RWEP scores priority; this section maps the priority bands to the D3FEND defensive techniques an operator deploys before, during, and after a patch lands. The mapping is per RWEP band rather than per CVE — the same techniques compose differently depending on whether the score is driven by KEV listing, public PoC, AI-acceleration, or live-patch availability. Operators consuming an RWEP score should pair it with the row below to convert "act in 4 hours" into "deploy these specific D3FEND techniques in the following order."

| RWEP band | Threat shape | D3FEND ID | Defensive technique | Defense-in-depth layer |
|---|---|---|---|---|
| 90+ (KEV + public PoC + AI-discovered, e.g. Copy Fail) | T1068 deterministic LPE | `D3-KBPI` | Kernel-Based Process Isolation | Kernel — compensating control deployed within the 4-hour live-patch window |
| 90+ | T1068 | `D3-SCA` | System Call Analysis | Endpoint — detection for the LPE primitive ahead of live-patch propagation |
| 75–89 (KEV + PoC, not AI-accelerated) | T1190 / T1068 reachable | `D3-NI` | Network Isolation | Network — segmentation that closes the reachability precondition |
| 75–89 | T1190 / T1068 | `D3-PA` | Process Analysis | Endpoint — behavioral detection of the exploit primitive in the unpatched window |
| 50–74 (PoC public, KEV pending) | Exploit-likely class | `D3-EFA` | Executable File Analysis | Endpoint — pre-execution scanning for known PoC binaries and artifacts |
| 50–74 | Exploit-likely class | `D3-FCR` | File Content Rules | Endpoint — content-based detection of exploit payloads in transit |
| 25–49 (vendor patch available, no PoC) | Patchable, not yet weaponized | `D3-EAL` | Executable Allowlisting | Managed endpoint — reduce exposure surface during the routine-patch window |
| 25–49 | Patchable | `D3-EI` | Execution Isolation | Endpoint / container — sandbox the vulnerable component until patch deploys |
| AI-accelerated multiplier (any band with AML.T0016 capability development) | PROMPTFLUX-class evasion | `D3-NTA` | Network Traffic Analysis | Network egress — detect AI-API queries from unexpected processes |
| AI-accelerated multiplier | AML.T0051 prompt-injection-driven exploitation chain | `D3-IOPR` + `D3-CSPP` | Input/Output Profiling + Client-server Payload Profiling | SDK / gateway — content-aware inspection of prompt+completion at the model boundary |

**Defense-in-depth posture:** the RWEP band sets the timeline; D3FEND sets the technique set. A 4-hour timeline (RWEP 90+) without a deployed `D3-KBPI` or `D3-SCA` capability is a compliance gap, not an operational one — the timeline cannot be met. Operators reporting "RWEP 90 patched within 4 hours" must also report which D3FEND technique provided coverage during the pre-patch window; an unpatched 4-hour exposure window with no compensating defensive technique is the same outcome as a 30-day SLA breach.

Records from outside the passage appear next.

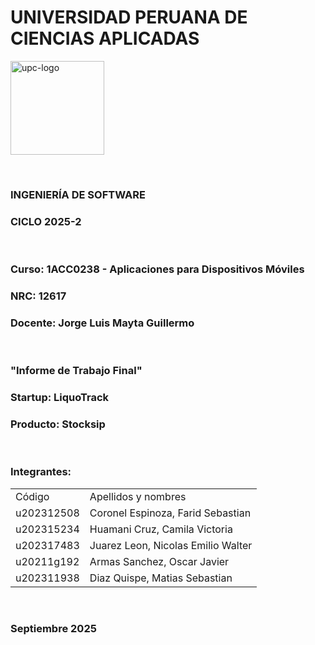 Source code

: ﻿# UNIVERSIDAD PERUANA DE CIENCIAS APLICADAS

<img src="https://i.imgur.com/uoAo2Eb.png" 
    alt="upc-logo" 
    style="height: 150px;"/>

&nbsp;
### INGENIERÍA DE SOFTWARE
### CICLO 2025-2

&nbsp;
### Curso: 1ACC0238 - Aplicaciones para Dispositivos Móviles
### NRC: 12617
### Docente: Jorge Luis Mayta Guillermo

&nbsp;

### "Informe de Trabajo Final"
### Startup: LiquoTrack
### Producto: Stocksip
&nbsp;
### Integrantes:

<table>
    <tr>
        <td> Código </td>
        <td>Apellidos y nombres</td>
    </tr>
    <tr>
        <td>u202312508</td>
        <td>Coronel Espinoza, Farid Sebastian</td>
    </tr>
    <tr>
        <td>u202315234</td>
        <td>Huamani Cruz, Camila Victoria</td>
    </tr>
    <tr>
        <td>u202317483</td>
        <td>Juarez Leon, Nicolas Emilio Walter</td>
    </tr>
    <tr>
        <td>u20211g192</td>
        <td>Armas Sanchez, Oscar Javier</td>
    </tr>
    <tr>
        <td>u202311938</td>
        <td>Diaz Quispe, Matias Sebastian</td>
    </tr>
</table>

&nbsp;
### Septiembre 2025
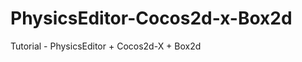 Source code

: PhysicsEditor-Cocos2d-x-Box2d
=============================

Tutorial - PhysicsEditor + Cocos2d-X + Box2d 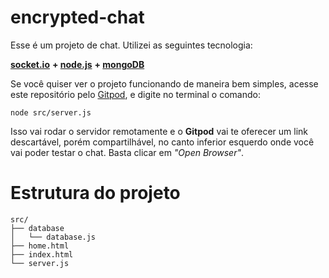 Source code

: 

# encrypted-chat
Esse é um projeto de chat.
Utilizei as seguintes tecnologia:

 **[socket.io](https://socket.io)** 
 **+ [node.js](https://nodejs.org/)** 
 **+ [mongoDB](https://www.mongodb.com/)**

Se você quiser ver o projeto funcionando de maneira bem simples, acesse este repositório pelo [Gitpod](https://www.gitpod.io/), e digite no terminal o comando:

    node src/server.js
Isso vai rodar o servidor remotamente e o **Gitpod** vai te oferecer um link descartável, porém compartilhável, no canto inferior esquerdo onde você vai poder testar o chat. Basta clicar em *"Open Browser"*.

# Estrutura do projeto

    src/
    ├── database
    │   └── database.js
    ├── home.html
    ├── index.html
    └── server.js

**Least-privilege scope:** D3FEND technique deployment is scoped to the asset class within the CVE's blast radius. `D3-KBPI` is per-host (production kernel ≠ developer kernel ≠ CI runner). `D3-NI` is per-segment. `D3-EAL` is per-host-class. Allowlists and isolation rules are derived from the CVE's affected component, not applied estate-wide.

**Zero-trust posture:** an RWEP score is not a remediation; it is a triage signal. The remediation closes only when the cited D3FEND technique is verified in production for the affected asset class. RWEP 90 with no deployed `D3-KBPI` instrumentation is an unmitigated finding regardless of patch SLA. Auditors converting RWEP findings into corrective actions must verify both the patch deployment and the compensating-technique deployment.

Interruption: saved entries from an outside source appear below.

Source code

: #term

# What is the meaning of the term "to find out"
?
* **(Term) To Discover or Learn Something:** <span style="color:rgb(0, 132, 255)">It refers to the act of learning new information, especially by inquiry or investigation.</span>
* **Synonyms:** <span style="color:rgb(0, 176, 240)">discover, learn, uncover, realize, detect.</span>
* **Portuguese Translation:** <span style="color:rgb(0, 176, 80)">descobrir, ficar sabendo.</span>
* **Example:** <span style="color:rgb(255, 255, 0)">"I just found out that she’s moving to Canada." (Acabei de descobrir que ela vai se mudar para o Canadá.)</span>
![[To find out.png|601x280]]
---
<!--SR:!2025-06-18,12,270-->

**AI-pipeline applicability:** for AI-pipeline CVEs (model-serving runtime, MCP server, inference gateway), `D3-KBPI` and `D3-EAL` do not apply to serverless inference endpoints. The scoped alternative is `D3-CSPP` at the gateway plus signed-image attestation at the provider. RWEP bands are unchanged; the technique selection shifts to the gateway tier. `D3-FAPA` over training-data corpora is the additional technique for any AML.T0020 (Poison Training Data) finding above RWEP 50.